Show all lines from the listing below that contain "ordine".

* **Records for this task**
================================

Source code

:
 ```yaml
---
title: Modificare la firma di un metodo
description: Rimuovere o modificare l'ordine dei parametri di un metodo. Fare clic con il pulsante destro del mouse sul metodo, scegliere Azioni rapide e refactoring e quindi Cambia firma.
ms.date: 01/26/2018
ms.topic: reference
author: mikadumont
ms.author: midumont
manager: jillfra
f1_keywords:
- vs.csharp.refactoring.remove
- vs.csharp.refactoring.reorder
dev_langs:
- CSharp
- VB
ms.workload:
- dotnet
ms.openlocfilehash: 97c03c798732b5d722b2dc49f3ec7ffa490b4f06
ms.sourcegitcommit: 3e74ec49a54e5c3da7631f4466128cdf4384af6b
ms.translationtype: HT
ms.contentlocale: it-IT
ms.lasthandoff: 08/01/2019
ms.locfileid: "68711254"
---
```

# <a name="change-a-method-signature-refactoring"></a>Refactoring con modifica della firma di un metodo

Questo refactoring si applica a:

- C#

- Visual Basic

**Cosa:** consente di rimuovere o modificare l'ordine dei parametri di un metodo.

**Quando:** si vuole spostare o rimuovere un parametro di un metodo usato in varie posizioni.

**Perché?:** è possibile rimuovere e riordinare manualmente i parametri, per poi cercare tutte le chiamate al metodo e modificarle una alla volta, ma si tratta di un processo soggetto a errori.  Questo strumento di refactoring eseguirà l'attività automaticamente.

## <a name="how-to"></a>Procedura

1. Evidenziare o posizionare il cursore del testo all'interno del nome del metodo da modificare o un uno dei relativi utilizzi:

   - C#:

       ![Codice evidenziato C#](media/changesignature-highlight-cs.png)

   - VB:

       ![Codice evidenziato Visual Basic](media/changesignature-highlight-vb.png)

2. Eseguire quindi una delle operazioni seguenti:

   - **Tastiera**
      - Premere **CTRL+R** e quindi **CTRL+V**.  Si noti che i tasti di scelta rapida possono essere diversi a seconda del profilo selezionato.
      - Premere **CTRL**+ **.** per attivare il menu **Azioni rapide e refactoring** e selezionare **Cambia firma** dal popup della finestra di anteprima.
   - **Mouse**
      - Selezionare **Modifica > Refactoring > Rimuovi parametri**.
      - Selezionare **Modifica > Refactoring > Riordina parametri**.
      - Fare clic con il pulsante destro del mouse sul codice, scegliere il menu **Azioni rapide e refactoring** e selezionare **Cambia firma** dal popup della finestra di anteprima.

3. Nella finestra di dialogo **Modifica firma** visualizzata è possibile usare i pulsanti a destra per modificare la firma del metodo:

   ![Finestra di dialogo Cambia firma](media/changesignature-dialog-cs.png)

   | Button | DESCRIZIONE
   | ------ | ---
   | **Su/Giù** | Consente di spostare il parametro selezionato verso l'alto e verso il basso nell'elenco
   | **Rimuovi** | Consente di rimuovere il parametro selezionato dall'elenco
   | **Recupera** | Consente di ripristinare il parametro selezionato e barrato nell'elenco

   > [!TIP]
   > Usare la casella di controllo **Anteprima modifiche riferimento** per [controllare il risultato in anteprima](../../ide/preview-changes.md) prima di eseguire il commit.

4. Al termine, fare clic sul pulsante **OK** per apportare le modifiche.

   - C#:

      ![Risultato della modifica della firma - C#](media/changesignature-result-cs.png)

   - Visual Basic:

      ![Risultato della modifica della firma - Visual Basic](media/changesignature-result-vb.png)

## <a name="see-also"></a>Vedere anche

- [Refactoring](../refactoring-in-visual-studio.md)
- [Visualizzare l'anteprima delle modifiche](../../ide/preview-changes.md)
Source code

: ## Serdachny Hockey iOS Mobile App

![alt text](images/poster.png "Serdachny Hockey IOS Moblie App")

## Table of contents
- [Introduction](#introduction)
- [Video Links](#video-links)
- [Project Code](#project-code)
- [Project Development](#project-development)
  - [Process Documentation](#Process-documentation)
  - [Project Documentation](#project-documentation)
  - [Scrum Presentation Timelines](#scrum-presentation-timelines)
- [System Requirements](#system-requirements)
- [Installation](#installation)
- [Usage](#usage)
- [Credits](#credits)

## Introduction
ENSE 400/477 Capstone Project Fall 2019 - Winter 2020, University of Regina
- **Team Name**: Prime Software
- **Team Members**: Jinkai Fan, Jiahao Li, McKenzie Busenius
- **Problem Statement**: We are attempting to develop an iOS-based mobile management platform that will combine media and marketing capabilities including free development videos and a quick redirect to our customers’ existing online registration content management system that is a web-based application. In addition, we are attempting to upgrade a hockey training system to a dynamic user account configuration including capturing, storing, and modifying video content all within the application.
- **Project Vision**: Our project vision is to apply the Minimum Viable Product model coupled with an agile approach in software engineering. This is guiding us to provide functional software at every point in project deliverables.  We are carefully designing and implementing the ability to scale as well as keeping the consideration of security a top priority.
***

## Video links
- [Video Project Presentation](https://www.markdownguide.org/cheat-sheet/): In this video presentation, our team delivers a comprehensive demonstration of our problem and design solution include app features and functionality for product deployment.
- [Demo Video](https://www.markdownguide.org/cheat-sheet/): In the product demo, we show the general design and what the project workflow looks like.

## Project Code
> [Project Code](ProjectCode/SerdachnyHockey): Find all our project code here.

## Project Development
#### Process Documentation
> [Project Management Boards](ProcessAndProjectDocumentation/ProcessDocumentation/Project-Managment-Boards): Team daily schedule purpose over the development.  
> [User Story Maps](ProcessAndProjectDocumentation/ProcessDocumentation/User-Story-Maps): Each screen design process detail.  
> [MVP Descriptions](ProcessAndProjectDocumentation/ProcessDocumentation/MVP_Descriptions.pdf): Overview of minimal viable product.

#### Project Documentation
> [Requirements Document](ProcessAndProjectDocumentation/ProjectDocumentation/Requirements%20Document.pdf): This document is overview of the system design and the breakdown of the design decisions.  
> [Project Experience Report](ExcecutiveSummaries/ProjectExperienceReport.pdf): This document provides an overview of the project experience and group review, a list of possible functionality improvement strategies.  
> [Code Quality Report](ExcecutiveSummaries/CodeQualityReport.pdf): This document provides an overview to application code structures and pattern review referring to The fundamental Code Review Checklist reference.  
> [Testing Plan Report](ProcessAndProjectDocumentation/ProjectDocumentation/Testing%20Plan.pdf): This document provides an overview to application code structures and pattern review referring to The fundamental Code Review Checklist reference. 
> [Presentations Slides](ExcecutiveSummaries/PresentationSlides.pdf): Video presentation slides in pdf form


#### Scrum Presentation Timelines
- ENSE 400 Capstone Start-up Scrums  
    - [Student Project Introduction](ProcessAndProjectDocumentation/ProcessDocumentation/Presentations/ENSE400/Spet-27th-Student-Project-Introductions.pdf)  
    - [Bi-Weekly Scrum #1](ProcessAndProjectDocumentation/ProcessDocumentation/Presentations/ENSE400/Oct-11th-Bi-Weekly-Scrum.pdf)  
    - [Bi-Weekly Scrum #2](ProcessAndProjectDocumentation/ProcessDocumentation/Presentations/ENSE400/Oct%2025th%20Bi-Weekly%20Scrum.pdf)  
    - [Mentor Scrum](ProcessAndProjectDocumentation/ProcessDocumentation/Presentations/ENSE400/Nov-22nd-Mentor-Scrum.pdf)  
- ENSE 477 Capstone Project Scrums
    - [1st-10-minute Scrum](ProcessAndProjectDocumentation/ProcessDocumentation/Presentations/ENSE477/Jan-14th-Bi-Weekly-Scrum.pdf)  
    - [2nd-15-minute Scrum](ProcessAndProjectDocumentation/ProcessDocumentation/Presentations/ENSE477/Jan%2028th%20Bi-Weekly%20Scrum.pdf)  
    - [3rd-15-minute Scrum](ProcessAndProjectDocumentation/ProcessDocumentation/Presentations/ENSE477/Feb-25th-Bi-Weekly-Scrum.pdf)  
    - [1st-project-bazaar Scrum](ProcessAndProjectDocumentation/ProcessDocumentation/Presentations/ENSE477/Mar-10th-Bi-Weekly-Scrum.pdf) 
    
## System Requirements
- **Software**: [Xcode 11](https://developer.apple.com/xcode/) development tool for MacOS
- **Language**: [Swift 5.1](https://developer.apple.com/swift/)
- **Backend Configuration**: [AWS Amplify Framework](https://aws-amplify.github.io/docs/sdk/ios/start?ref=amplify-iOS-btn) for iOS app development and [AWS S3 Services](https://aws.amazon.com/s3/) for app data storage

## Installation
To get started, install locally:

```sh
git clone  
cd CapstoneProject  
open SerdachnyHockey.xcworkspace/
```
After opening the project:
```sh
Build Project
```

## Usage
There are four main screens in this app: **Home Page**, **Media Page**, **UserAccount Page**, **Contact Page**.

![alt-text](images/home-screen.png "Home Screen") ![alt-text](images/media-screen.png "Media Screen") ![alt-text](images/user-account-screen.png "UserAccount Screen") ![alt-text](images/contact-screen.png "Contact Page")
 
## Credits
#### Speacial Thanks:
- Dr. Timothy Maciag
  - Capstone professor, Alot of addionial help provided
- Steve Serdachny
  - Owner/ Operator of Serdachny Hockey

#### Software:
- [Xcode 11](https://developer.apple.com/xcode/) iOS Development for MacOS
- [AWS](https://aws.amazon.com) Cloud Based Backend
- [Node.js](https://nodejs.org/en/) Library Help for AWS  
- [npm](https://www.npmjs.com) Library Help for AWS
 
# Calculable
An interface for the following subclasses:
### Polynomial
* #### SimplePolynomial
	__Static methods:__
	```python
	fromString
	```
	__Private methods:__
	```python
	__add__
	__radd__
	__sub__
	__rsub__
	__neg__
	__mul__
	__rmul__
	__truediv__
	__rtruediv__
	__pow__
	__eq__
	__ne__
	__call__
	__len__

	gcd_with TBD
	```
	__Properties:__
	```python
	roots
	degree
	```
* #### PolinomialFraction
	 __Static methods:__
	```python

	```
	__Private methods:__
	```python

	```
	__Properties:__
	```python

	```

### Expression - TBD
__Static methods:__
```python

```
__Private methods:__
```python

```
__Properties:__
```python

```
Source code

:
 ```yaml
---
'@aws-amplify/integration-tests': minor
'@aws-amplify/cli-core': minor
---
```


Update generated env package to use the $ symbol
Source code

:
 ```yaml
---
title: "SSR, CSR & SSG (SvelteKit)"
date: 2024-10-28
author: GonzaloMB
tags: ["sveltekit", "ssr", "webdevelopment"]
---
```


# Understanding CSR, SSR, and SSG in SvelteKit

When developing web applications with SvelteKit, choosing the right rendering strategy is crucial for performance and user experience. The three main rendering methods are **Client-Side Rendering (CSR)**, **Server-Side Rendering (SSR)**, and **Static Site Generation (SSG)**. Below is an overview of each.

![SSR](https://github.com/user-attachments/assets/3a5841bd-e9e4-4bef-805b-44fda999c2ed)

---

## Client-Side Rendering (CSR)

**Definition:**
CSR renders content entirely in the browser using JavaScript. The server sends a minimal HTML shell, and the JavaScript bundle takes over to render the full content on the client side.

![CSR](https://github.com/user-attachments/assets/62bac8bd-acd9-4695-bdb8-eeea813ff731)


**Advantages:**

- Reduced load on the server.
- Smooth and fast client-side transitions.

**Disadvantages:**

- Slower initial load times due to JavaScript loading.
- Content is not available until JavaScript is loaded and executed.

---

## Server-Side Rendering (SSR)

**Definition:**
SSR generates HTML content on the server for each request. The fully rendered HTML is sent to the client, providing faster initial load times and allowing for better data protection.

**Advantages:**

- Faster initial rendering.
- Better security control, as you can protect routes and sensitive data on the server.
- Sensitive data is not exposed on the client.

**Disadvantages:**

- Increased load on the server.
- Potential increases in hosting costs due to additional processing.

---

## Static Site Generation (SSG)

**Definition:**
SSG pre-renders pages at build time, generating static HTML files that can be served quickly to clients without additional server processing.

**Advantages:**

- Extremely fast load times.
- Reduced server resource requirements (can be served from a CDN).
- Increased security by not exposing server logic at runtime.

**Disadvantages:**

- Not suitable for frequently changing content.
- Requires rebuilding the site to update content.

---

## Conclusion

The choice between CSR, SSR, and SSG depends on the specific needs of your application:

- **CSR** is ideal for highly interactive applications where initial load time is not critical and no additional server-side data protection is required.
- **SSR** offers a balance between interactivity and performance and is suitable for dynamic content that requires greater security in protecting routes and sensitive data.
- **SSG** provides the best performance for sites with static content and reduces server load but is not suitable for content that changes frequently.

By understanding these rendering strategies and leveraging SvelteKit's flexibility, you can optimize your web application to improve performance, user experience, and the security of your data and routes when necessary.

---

================================

* **Result of this task**
description: Rimuovere o modificare l'ordine dei parametri di un metodo. Fare clic con il pulsante destro del mouse sul metodo, scegliere Azioni rapide e refactoring e quindi Cambia firma.
**Cosa:** consente di rimuovere o modificare l'ordine dei parametri di un metodo.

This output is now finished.